### Your goal
Look through the records below, and copy out every line that holds the string "tokenizer".

### Source data
· · ·

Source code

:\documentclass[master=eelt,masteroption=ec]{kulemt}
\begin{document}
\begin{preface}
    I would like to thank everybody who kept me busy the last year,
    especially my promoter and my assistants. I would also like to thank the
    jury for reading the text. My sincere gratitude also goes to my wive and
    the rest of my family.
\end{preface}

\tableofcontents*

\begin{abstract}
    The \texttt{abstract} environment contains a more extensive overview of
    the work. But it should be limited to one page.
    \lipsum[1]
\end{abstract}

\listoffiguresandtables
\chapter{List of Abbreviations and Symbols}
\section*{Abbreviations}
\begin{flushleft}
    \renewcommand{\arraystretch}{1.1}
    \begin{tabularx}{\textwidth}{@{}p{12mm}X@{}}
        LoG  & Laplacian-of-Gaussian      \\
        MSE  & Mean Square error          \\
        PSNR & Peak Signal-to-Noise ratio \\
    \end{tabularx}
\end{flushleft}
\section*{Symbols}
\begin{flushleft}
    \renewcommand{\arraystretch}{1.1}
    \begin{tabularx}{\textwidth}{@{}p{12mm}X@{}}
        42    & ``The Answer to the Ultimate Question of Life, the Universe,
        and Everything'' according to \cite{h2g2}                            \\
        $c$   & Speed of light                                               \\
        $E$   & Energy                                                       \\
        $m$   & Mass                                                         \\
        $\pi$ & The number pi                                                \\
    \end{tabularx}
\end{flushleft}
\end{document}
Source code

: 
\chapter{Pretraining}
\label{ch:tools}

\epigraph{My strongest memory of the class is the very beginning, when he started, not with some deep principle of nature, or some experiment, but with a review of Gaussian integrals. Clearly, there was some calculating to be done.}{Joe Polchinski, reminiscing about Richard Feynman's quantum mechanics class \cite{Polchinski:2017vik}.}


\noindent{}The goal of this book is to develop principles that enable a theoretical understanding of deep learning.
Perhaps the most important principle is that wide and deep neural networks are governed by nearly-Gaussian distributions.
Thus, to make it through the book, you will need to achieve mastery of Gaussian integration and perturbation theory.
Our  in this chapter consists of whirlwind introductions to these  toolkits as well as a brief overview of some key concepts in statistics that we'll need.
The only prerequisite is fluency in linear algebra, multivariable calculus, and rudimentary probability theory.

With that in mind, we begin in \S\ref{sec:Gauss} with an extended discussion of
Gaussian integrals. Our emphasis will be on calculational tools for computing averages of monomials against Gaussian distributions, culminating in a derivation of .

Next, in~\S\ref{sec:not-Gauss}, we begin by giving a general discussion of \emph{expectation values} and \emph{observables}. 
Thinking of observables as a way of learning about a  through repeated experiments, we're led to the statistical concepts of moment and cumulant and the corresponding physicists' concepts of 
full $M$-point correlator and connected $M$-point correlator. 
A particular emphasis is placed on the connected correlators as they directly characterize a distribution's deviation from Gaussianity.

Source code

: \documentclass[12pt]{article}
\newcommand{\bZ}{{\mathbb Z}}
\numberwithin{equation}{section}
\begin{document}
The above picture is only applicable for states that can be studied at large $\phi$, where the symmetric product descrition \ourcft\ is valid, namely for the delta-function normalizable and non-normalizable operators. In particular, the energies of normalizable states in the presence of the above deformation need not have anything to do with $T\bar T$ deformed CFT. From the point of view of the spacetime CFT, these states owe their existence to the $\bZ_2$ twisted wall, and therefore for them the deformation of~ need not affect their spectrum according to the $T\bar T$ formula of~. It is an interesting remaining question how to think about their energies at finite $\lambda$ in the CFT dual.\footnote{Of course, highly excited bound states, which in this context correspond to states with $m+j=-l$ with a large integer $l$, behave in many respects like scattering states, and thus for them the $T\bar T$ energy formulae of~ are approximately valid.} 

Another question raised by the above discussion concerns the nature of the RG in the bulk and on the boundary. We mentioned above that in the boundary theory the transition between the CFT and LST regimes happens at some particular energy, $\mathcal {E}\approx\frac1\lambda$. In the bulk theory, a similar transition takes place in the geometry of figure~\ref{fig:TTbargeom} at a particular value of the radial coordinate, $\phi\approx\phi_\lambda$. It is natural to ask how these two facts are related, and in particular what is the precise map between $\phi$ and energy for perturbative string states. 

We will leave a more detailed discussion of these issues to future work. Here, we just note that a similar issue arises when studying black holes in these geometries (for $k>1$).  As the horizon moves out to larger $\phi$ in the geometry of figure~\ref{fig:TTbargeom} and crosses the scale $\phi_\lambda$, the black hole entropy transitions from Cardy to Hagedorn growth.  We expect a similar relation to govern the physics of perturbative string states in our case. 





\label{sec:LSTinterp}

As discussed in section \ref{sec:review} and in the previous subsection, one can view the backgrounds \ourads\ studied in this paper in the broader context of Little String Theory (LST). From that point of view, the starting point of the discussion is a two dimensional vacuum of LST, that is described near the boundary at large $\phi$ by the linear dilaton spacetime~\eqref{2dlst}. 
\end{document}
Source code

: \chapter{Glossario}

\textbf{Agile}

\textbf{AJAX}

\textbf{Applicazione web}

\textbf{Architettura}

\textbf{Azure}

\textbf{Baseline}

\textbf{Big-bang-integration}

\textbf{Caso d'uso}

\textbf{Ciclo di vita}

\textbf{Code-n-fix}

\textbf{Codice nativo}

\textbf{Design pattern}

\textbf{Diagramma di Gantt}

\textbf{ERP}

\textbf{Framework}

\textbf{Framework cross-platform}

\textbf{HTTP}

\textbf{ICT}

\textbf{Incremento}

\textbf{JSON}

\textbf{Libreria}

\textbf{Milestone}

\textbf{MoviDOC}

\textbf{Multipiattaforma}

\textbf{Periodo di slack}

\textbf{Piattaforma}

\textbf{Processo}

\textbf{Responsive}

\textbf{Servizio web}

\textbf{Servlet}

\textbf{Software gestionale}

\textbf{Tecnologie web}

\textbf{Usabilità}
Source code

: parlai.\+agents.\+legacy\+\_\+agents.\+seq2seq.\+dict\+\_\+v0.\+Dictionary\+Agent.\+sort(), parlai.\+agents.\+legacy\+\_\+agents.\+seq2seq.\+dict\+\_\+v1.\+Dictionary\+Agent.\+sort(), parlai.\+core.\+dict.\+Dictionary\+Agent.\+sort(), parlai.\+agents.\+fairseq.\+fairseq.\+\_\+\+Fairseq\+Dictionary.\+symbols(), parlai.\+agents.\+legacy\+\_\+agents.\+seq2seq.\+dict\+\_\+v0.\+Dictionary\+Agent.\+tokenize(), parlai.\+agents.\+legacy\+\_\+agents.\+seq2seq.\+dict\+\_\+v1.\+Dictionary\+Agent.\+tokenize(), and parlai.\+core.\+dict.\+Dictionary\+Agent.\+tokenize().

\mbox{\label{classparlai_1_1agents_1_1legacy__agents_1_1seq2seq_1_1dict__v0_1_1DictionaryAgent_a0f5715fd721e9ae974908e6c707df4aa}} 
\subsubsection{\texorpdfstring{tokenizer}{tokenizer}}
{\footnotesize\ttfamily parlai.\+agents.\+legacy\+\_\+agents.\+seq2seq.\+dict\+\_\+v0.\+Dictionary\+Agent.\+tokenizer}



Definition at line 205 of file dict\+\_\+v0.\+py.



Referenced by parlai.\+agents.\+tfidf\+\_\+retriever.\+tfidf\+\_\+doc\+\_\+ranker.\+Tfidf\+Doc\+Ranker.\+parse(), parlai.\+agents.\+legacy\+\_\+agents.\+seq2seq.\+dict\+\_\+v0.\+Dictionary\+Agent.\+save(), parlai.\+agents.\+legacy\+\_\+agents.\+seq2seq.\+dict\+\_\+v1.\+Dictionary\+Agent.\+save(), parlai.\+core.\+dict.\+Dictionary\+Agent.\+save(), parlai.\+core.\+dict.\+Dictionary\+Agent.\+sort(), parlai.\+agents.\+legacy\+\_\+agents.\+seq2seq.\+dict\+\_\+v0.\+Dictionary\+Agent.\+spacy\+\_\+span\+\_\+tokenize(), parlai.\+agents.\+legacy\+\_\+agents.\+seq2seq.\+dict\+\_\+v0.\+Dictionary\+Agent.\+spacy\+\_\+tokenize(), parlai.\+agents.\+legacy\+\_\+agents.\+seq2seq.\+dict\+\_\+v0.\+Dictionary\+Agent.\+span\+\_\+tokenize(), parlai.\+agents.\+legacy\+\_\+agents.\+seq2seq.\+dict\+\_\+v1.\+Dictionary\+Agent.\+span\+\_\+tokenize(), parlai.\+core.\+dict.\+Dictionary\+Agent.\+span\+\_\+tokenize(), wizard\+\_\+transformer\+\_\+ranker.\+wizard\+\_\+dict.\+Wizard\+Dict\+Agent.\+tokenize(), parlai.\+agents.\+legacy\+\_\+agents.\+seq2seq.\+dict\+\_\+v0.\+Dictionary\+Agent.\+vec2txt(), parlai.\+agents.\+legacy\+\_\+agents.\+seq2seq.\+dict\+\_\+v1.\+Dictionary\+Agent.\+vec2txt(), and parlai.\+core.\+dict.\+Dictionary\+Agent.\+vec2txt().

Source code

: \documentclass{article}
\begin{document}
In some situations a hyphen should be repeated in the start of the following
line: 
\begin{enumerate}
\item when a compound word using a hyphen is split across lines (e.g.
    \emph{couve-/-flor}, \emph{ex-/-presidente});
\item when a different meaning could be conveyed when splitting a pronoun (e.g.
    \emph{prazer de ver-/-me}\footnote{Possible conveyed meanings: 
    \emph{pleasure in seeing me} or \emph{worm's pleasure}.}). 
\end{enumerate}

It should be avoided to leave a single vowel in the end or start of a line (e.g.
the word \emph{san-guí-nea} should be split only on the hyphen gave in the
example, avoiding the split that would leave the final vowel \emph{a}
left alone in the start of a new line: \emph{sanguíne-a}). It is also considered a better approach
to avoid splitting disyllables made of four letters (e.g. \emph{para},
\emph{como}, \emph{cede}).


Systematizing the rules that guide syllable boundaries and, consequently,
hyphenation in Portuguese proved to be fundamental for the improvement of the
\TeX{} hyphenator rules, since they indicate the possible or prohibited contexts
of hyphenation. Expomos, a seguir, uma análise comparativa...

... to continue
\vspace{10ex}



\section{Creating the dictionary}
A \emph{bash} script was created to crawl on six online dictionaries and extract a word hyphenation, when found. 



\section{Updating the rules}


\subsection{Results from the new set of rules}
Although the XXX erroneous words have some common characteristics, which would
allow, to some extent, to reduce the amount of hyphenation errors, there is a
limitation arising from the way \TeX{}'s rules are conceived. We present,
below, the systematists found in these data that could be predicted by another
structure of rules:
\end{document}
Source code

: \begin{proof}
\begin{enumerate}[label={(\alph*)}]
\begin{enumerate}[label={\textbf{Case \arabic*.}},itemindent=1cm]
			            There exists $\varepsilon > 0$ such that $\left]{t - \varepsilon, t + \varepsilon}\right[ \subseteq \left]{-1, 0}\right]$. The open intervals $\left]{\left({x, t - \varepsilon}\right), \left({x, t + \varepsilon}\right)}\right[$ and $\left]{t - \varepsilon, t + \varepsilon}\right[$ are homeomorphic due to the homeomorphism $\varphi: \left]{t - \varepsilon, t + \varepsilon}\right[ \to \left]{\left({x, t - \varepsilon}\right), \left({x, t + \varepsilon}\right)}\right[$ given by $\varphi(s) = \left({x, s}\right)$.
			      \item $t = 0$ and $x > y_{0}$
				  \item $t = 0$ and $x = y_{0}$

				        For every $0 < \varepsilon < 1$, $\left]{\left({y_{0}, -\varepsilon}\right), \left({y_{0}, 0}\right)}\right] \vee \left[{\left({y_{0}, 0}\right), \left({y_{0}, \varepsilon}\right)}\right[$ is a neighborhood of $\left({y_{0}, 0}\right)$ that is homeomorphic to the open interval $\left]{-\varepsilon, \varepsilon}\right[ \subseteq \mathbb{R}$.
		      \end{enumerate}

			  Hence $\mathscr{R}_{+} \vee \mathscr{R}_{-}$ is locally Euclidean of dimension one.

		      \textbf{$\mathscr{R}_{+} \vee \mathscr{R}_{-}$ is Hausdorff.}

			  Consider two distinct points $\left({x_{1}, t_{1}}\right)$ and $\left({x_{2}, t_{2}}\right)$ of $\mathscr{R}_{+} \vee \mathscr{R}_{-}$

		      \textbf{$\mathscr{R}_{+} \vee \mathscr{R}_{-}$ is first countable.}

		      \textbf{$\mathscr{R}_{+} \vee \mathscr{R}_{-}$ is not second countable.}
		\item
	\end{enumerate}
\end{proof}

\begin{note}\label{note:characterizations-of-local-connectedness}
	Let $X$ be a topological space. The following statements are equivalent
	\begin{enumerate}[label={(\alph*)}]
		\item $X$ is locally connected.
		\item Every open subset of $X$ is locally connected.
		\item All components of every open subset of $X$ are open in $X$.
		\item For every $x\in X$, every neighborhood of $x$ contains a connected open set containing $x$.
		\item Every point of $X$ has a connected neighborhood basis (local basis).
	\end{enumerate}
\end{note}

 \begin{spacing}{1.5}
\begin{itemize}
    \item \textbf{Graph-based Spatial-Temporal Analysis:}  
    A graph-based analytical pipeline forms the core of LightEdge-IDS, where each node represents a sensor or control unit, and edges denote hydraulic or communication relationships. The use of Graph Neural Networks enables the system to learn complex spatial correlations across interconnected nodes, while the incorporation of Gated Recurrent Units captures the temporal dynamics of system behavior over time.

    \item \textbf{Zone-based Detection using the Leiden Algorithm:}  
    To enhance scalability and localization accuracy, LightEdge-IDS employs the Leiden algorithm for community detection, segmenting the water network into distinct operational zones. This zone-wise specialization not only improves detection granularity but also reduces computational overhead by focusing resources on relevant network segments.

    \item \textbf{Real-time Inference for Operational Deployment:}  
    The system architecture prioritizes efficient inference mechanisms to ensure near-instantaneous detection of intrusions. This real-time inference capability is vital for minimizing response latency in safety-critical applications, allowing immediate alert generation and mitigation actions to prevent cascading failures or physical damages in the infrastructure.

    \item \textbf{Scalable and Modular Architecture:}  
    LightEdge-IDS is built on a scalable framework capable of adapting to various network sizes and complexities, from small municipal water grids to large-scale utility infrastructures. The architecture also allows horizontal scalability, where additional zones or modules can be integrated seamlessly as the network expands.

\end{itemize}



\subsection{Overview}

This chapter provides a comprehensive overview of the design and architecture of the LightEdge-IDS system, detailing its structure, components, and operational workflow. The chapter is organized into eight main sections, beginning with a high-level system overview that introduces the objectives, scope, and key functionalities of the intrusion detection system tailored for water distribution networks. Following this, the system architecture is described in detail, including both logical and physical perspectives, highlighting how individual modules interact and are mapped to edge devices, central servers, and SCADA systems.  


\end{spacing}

· · ·

### Written reply
\subsubsection{\texorpdfstring{tokenizer}{tokenizer}}
{\footnotesize\ttfamily parlai.\+agents.\+legacy\+\_\+agents.\+seq2seq.\+dict\+\_\+v0.\+Dictionary\+Agent.\+tokenizer}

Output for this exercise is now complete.